Your objective: For the word "html", state how many lines below contain it. Give no other text.

Stored data entries:
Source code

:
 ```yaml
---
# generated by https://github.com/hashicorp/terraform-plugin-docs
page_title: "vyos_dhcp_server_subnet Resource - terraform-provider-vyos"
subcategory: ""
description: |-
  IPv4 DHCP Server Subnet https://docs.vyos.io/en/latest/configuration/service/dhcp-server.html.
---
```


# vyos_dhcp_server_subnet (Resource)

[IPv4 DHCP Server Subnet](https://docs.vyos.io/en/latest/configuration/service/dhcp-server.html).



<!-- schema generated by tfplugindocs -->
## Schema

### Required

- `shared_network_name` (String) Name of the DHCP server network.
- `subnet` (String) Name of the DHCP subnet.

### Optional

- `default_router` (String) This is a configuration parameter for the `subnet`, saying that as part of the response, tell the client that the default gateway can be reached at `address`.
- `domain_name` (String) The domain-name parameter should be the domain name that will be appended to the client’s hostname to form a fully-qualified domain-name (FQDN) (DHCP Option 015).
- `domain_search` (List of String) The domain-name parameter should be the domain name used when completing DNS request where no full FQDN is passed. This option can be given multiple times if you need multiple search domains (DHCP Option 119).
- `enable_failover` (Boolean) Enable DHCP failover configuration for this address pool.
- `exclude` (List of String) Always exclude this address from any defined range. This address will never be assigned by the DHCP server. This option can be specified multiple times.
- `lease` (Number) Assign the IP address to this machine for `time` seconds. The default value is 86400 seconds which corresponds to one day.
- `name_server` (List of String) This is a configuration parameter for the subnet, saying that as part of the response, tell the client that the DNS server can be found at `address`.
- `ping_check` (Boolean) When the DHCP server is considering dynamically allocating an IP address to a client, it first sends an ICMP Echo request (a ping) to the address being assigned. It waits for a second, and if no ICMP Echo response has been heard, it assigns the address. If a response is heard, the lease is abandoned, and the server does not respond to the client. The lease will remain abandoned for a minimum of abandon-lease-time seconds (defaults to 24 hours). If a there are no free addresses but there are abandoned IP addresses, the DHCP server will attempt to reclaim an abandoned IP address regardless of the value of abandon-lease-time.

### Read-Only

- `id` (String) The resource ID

Answer for the task: 2